The story behind one of our favourite images from the Jaeger archive


Let us set the scene. It's 1956 and Norman Parkinson - the fashion photographer of the moment - is shooting model Anne Gunning in front of the magnificent City Palace in Jaipur. She is a statuesque brunette with more than just a likeness of Audrey Hepburn, and wears a sumptuous pink Jaeger mohair coat - accessorised only with sparkling jewels and a sheer headscarf.
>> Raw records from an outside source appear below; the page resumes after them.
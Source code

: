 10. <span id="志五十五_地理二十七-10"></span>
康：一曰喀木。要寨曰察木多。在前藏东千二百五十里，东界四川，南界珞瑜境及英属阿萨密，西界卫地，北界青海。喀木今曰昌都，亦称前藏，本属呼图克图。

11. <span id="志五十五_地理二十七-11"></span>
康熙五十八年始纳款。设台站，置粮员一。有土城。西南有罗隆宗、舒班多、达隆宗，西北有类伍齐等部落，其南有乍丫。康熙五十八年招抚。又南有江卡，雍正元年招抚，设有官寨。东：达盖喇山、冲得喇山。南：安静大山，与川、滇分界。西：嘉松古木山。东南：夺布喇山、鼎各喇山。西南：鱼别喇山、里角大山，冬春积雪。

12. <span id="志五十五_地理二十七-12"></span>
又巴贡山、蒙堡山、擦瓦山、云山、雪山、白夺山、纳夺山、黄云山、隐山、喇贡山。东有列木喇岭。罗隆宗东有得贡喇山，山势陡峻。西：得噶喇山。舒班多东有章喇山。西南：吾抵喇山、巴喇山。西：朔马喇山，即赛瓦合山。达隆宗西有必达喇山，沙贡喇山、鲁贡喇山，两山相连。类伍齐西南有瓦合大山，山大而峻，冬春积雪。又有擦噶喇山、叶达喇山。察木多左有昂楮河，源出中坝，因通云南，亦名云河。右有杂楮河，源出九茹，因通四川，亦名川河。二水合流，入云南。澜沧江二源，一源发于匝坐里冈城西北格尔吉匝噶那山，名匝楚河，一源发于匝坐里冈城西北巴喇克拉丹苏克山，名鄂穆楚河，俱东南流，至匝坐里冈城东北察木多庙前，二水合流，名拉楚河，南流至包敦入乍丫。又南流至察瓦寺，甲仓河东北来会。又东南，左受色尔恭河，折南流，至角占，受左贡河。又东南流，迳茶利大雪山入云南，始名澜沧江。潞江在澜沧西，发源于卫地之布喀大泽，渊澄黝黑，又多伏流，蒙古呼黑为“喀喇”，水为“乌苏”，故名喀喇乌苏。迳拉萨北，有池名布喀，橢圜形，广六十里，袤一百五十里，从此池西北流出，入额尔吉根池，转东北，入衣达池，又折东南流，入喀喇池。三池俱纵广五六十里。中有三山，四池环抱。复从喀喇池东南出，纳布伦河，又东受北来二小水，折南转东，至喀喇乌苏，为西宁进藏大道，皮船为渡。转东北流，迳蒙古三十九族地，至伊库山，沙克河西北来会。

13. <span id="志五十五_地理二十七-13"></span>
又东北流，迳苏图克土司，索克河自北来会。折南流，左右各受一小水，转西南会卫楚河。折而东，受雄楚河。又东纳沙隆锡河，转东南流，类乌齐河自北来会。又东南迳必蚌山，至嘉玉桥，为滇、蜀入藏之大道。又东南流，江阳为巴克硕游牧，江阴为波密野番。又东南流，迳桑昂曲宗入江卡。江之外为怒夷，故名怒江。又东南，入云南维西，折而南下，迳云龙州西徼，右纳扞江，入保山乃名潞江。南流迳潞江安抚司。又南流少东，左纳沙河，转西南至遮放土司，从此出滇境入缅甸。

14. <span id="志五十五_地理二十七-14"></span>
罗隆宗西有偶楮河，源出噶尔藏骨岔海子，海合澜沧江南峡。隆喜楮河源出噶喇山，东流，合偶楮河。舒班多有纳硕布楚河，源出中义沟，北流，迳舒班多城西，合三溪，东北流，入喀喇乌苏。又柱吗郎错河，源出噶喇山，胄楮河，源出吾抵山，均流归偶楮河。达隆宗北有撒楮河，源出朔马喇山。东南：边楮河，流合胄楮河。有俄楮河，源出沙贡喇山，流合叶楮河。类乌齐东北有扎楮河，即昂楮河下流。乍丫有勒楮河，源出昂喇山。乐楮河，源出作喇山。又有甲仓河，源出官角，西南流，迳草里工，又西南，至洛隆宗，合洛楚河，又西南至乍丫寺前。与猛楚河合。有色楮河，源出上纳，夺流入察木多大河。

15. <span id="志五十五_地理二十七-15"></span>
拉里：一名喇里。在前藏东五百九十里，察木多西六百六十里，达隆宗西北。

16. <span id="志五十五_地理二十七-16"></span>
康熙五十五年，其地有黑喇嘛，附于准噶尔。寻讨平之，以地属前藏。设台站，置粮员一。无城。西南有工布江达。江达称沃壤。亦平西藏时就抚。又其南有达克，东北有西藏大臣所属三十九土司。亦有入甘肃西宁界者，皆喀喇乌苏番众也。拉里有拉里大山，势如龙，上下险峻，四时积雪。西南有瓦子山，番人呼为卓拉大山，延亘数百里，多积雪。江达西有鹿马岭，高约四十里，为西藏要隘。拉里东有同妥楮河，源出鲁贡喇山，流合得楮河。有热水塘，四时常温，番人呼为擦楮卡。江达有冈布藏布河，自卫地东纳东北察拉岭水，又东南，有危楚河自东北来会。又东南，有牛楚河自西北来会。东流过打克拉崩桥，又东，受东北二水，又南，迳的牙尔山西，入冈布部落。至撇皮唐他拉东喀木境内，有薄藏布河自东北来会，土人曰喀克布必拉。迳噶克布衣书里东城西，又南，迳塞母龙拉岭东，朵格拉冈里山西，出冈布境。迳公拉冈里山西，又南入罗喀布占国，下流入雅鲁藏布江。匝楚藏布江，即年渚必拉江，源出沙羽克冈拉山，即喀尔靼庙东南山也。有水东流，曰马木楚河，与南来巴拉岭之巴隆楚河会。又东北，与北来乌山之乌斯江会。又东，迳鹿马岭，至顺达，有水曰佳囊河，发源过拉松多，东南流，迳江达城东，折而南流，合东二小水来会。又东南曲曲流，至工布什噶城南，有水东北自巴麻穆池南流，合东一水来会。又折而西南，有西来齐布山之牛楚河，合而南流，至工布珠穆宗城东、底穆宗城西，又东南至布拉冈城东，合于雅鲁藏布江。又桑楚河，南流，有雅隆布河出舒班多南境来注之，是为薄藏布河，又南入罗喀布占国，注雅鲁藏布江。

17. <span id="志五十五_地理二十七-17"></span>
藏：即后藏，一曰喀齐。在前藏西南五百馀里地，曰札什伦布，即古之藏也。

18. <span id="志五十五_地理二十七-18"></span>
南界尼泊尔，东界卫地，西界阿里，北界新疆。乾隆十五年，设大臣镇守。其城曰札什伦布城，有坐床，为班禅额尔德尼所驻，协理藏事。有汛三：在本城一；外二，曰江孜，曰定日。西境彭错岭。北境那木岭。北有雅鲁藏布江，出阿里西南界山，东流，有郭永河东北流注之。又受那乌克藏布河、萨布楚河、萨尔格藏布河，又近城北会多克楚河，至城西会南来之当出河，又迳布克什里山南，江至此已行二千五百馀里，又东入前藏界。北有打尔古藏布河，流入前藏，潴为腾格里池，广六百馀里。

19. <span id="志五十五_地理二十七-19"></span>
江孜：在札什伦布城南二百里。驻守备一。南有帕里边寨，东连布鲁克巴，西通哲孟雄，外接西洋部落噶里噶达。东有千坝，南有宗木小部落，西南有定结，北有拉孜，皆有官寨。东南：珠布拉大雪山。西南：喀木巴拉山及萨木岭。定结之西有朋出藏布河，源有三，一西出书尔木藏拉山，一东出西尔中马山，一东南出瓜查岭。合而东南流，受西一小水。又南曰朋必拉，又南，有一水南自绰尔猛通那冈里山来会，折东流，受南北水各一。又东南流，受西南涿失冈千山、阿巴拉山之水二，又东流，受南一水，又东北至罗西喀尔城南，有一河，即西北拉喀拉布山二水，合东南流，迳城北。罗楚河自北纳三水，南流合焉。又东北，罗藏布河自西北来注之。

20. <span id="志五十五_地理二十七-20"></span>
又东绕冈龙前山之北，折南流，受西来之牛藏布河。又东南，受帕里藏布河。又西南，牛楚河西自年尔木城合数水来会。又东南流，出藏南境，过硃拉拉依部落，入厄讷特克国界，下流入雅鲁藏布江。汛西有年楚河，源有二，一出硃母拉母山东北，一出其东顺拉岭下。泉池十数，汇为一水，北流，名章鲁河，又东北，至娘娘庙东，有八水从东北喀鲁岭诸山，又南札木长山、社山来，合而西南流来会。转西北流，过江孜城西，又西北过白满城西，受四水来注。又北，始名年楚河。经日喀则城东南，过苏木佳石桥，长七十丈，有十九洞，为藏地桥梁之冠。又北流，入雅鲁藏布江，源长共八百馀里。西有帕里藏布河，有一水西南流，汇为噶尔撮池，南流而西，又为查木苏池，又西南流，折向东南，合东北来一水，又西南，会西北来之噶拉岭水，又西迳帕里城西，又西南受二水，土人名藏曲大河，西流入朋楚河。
Their journey to India began in November following a commission by British Vogue. "Parkinson loved to travel and relished the opportunity to seek out unusual and exotic locations," says Alex Anthony of the Norman Parkinson Archive. "He was inspired by his surroundings and much preferred working in the 'real world', outside the confines of a photographic studio." The group (along with Vogue Writer Penelope Gilliatt and his wife Wenda) spent a month travelling around the country, stopping along the way to take some of Parkinson's most memorable images, including (of course), this iconic shot.

With the permission of the Indian government, Parkinson created his scene: Gunning, mysterious and beautiful, in our soft blush coat walking

past a majestic Indian elephant and a parade of pink-clad palace guards. The originality, the eccentricity, the understated glamour - all Parkinson signatures, and the reason he was so in-demand.


Even with such an incredible backdrop and well-dressed co-stars, it is that pink coat that steals the show. Diana Vreeland, the then editor of Harper's Bazaar, said of the image: 'How clever of you, Mr Parkinson, to know that pink is the navy blue of India'. How clever indeed.